# WORK TO COMPLETE
Return the data below exactly, but only from the line containing "1. [电影《731》发布最" through the line containing "1. [《猫和老鼠》为何能风", with both of those lines included.

*** SUPPLIED ENTRIES Section Begins ***

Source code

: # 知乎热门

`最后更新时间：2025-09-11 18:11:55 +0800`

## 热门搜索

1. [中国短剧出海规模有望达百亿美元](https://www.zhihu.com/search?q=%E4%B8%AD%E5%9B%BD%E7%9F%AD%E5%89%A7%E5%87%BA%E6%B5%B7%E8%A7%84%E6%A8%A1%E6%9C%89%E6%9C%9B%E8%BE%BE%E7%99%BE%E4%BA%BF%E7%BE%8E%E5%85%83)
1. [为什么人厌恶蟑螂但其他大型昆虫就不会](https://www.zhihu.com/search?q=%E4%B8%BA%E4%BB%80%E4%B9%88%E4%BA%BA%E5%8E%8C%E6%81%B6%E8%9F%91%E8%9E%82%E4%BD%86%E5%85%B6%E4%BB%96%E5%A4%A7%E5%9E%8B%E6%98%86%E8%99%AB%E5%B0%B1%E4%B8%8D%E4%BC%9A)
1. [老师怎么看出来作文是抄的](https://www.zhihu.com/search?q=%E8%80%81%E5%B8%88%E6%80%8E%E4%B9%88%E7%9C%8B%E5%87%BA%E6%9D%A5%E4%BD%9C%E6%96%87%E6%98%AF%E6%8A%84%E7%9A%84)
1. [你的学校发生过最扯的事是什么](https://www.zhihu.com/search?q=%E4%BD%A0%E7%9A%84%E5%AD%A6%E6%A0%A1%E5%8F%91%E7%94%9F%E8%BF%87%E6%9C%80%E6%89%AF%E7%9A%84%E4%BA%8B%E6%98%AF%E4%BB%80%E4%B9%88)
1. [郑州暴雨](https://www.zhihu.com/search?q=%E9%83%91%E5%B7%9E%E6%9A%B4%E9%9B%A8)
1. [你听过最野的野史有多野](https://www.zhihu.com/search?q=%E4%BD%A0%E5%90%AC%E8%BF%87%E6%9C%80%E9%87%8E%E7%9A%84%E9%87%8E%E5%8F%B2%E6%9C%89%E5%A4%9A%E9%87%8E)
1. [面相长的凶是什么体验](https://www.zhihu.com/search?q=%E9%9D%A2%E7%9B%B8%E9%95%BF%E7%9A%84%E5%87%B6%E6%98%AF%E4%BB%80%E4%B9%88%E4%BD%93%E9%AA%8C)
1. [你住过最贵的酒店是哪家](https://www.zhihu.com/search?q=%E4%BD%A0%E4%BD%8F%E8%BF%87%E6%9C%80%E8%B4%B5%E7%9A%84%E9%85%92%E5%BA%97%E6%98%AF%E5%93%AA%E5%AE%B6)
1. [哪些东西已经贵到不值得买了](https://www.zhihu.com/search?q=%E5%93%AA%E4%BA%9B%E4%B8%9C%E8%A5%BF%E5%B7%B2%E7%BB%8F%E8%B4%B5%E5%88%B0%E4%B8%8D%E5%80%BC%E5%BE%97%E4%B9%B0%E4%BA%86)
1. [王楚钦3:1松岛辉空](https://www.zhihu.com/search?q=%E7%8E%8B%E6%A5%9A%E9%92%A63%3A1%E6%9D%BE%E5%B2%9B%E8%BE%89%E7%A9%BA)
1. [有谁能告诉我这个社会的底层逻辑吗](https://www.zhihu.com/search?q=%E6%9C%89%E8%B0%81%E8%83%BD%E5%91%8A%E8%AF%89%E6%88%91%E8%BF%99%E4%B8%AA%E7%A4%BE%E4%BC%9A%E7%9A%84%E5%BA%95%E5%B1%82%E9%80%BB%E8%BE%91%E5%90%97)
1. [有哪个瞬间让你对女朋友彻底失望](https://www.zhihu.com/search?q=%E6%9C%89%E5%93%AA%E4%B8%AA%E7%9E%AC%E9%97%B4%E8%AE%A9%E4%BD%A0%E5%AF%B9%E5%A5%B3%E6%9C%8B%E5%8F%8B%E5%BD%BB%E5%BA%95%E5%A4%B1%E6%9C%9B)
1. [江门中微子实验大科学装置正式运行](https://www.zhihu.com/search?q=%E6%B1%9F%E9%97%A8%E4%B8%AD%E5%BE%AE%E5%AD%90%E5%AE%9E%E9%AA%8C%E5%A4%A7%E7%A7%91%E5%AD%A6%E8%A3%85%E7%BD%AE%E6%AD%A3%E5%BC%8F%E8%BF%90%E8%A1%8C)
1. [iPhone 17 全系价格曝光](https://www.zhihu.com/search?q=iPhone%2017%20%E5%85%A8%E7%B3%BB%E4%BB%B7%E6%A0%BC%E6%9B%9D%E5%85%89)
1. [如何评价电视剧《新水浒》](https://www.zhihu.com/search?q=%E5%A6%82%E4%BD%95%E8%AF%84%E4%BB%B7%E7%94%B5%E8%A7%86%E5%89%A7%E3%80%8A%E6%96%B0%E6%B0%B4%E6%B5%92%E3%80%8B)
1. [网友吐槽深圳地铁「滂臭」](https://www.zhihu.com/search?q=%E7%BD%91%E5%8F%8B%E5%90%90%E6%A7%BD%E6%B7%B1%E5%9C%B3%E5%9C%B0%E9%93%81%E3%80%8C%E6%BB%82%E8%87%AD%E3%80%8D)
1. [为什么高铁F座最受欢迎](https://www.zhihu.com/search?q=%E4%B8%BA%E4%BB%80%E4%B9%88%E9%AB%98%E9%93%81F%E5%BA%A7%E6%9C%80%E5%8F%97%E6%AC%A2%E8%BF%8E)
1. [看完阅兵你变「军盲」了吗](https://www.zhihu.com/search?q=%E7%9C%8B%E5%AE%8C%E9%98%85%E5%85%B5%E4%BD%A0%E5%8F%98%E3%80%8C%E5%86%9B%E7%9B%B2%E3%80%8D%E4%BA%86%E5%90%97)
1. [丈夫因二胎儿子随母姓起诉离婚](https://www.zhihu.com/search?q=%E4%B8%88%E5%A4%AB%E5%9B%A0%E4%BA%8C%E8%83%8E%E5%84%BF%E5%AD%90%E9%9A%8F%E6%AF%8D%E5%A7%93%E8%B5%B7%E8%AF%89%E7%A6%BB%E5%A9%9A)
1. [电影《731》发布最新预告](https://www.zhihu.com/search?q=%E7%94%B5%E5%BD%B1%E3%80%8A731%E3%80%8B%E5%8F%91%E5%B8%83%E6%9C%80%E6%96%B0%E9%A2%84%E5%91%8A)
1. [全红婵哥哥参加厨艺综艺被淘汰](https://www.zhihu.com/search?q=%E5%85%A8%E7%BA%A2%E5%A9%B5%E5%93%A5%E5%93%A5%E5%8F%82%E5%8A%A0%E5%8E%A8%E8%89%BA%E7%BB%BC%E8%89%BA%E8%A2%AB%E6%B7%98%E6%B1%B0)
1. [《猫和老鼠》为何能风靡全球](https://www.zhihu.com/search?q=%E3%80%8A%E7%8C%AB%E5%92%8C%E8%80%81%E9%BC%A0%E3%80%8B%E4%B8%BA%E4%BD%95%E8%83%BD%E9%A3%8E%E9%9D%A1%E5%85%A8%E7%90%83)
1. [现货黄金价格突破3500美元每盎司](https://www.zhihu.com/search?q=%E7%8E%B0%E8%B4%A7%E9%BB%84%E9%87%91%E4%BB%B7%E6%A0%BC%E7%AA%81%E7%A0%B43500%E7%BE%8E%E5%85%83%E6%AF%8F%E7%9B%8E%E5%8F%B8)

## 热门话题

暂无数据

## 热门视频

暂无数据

*** SUPPLIED ENTRIES Section Ends ***

# ANSWER SPACE
1. [电影《731》发布最新预告](https://www.zhihu.com/search?q=%E7%94%B5%E5%BD%B1%E3%80%8A731%E3%80%8B%E5%8F%91%E5%B8%83%E6%9C%80%E6%96%B0%E9%A2%84%E5%91%8A)
1. [全红婵哥哥参加厨艺综艺被淘汰](https://www.zhihu.com/search?q=%E5%85%A8%E7%BA%A2%E5%A9%B5%E5%93%A5%E5%93%A5%E5%8F%82%E5%8A%A0%E5%8E%A8%E8%89%BA%E7%BB%BC%E8%89%BA%E8%A2%AB%E6%B7%98%E6%B1%B0)
1. [《猫和老鼠》为何能风靡全球](https://www.zhihu.com/search?q=%E3%80%8A%E7%8C%AB%E5%92%8C%E8%80%81%E9%BC%A0%E3%80%8B%E4%B8%BA%E4%BD%95%E8%83%BD%E9%A3%8E%E9%9D%A1%E5%85%A8%E7%90%83)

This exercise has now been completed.